Input material
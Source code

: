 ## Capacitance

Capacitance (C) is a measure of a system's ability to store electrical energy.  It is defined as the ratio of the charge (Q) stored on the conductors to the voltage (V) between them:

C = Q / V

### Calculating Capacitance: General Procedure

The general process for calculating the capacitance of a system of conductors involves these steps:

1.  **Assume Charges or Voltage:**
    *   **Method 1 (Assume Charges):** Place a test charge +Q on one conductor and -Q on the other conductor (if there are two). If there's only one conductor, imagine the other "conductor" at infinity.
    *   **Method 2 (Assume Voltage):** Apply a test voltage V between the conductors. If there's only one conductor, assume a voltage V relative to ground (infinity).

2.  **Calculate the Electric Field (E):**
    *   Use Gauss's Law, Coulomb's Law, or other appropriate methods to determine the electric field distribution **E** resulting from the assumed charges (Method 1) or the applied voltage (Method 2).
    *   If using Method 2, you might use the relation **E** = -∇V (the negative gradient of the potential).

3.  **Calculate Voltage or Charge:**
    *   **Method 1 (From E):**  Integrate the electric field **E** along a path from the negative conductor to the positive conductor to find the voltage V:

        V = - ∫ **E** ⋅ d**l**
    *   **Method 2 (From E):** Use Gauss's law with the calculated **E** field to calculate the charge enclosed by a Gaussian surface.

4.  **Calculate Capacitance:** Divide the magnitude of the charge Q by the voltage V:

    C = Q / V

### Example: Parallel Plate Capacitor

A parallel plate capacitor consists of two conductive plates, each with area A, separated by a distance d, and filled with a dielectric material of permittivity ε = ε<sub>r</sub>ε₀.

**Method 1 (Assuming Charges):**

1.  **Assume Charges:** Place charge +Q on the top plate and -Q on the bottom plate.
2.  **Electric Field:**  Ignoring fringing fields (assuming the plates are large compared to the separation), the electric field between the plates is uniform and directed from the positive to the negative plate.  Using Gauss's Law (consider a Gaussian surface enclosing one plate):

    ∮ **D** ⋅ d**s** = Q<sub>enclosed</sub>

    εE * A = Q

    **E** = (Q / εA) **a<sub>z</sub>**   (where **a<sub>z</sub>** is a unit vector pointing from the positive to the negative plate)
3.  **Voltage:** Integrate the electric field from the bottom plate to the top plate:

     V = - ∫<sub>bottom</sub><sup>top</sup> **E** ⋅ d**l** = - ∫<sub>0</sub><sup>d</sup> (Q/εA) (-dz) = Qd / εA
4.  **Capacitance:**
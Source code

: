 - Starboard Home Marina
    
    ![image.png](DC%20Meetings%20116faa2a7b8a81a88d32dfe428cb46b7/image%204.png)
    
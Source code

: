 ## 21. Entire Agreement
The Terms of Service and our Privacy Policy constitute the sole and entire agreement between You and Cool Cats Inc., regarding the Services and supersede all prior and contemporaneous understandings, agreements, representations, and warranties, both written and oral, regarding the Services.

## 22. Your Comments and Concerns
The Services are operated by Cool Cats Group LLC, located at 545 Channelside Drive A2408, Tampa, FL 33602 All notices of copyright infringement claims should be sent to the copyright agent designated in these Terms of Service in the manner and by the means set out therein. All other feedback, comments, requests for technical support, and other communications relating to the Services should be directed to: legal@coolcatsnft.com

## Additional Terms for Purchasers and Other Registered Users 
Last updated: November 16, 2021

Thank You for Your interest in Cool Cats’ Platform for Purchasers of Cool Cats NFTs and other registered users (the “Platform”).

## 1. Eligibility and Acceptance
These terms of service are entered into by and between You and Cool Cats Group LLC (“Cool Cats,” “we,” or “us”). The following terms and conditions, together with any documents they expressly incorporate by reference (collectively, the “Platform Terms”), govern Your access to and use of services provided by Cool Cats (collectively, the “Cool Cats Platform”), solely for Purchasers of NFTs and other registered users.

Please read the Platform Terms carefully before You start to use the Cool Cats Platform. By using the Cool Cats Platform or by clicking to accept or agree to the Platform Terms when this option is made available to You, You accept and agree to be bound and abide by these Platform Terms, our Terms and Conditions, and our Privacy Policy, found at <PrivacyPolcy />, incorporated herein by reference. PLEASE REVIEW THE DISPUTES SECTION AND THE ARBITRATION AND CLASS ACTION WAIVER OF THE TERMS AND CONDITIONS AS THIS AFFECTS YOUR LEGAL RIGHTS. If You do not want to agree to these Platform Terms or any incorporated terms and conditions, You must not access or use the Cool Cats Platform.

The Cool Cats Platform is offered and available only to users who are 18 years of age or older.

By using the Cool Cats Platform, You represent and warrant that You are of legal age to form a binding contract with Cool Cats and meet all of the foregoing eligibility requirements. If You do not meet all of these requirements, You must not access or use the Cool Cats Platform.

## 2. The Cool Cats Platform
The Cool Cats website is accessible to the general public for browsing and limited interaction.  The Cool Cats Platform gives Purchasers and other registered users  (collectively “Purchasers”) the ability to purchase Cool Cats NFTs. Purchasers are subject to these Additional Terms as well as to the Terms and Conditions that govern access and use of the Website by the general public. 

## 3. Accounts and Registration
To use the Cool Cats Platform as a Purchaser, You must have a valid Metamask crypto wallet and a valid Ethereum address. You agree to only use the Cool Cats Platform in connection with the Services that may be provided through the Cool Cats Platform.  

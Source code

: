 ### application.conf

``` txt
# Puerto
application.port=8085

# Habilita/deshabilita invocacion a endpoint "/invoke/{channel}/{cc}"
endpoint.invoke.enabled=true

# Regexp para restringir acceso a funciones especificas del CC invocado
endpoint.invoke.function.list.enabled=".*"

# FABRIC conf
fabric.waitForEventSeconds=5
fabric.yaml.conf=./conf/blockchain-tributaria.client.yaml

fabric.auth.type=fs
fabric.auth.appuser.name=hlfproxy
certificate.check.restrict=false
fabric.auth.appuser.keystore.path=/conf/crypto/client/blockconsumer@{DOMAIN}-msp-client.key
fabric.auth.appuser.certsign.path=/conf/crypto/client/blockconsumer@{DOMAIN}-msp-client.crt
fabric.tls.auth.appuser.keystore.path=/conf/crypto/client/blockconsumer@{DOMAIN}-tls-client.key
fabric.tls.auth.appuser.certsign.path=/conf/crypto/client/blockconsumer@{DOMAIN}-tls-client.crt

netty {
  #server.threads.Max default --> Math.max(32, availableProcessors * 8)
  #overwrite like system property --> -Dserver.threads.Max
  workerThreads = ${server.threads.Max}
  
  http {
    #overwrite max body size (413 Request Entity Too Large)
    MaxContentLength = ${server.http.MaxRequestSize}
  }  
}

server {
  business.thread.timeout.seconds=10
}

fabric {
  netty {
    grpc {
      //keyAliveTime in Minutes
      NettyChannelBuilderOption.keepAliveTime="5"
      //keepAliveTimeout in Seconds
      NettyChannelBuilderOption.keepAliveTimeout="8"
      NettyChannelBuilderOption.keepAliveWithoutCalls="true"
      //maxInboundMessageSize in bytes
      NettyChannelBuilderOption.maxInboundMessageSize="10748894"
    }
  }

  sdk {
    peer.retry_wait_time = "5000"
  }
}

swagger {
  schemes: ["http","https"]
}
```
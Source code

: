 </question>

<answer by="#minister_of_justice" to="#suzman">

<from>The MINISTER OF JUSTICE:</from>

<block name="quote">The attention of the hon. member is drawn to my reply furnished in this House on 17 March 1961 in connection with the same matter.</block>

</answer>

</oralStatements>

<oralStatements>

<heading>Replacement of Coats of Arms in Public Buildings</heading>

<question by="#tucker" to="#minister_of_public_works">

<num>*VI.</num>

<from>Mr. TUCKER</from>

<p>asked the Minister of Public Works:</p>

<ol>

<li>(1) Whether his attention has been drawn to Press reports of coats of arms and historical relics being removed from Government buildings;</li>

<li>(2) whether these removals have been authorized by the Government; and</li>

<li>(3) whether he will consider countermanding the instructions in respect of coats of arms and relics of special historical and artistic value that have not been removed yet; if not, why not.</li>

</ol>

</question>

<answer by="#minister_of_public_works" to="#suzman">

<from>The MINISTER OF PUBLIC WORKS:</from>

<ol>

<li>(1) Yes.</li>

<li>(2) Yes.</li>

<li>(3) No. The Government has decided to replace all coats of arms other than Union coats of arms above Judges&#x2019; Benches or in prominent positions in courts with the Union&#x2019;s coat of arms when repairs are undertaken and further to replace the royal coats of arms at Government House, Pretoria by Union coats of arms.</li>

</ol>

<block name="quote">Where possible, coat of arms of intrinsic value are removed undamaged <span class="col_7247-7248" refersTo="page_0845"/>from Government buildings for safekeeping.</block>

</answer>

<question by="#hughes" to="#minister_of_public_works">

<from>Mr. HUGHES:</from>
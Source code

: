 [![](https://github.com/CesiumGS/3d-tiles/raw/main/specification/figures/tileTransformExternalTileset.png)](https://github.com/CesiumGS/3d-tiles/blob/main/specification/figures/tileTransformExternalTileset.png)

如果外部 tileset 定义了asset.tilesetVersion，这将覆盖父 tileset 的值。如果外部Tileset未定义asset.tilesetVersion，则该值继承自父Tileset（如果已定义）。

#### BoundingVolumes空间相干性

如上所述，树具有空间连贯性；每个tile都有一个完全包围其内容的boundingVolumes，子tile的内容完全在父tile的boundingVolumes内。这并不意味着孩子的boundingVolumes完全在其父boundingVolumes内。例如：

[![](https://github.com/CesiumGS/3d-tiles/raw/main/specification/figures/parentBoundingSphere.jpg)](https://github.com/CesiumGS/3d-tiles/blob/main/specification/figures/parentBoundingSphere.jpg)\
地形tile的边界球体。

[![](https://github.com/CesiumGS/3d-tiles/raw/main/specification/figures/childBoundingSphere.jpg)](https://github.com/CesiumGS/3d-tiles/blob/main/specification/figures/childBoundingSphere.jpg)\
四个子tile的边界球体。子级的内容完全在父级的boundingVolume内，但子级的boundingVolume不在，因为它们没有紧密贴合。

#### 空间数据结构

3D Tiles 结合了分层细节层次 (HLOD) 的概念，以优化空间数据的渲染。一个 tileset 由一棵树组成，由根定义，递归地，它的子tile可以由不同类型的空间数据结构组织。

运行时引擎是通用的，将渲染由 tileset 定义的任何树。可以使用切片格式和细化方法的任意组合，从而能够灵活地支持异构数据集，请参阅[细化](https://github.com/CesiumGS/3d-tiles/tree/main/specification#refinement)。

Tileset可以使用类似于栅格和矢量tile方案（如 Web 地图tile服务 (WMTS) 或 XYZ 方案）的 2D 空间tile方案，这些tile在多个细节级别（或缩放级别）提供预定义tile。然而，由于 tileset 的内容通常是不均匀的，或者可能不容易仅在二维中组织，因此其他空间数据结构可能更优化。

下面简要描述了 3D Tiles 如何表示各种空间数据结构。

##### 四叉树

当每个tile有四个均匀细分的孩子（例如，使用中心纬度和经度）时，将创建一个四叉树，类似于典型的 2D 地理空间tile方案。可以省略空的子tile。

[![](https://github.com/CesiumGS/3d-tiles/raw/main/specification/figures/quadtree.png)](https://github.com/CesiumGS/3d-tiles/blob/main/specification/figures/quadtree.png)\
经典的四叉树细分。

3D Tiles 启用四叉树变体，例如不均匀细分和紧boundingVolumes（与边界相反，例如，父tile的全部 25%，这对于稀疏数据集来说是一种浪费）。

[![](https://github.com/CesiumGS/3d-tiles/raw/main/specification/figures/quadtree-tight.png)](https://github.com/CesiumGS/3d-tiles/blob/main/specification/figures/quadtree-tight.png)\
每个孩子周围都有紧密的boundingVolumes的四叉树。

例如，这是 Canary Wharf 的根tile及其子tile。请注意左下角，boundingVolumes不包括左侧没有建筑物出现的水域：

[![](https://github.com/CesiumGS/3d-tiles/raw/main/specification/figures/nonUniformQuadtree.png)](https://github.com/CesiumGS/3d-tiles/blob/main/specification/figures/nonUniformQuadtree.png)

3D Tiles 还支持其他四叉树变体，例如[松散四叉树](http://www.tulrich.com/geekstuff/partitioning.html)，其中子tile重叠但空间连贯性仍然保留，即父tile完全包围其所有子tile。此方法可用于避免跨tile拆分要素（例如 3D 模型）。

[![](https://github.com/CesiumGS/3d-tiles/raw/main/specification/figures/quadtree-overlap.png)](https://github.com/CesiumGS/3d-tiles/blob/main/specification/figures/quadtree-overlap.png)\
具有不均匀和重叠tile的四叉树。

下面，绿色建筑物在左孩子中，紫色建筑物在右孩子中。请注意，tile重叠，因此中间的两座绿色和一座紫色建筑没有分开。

Task
Beginning with the first line of the records above, reproduce each line exactly, ending at the line that contains "Electric Field (E):**", and leave out everything else.

Answer area
Source code

: ## Capacitance

Capacitance (C) is a measure of a system's ability to store electrical energy.  It is defined as the ratio of the charge (Q) stored on the conductors to the voltage (V) between them:

C = Q / V

### Calculating Capacitance: General Procedure

The general process for calculating the capacitance of a system of conductors involves these steps:

1.  **Assume Charges or Voltage:**
    *   **Method 1 (Assume Charges):** Place a test charge +Q on one conductor and -Q on the other conductor (if there are two). If there's only one conductor, imagine the other "conductor" at infinity.
    *   **Method 2 (Assume Voltage):** Apply a test voltage V between the conductors. If there's only one conductor, assume a voltage V relative to ground (infinity).

2.  **Calculate the Electric Field (E):**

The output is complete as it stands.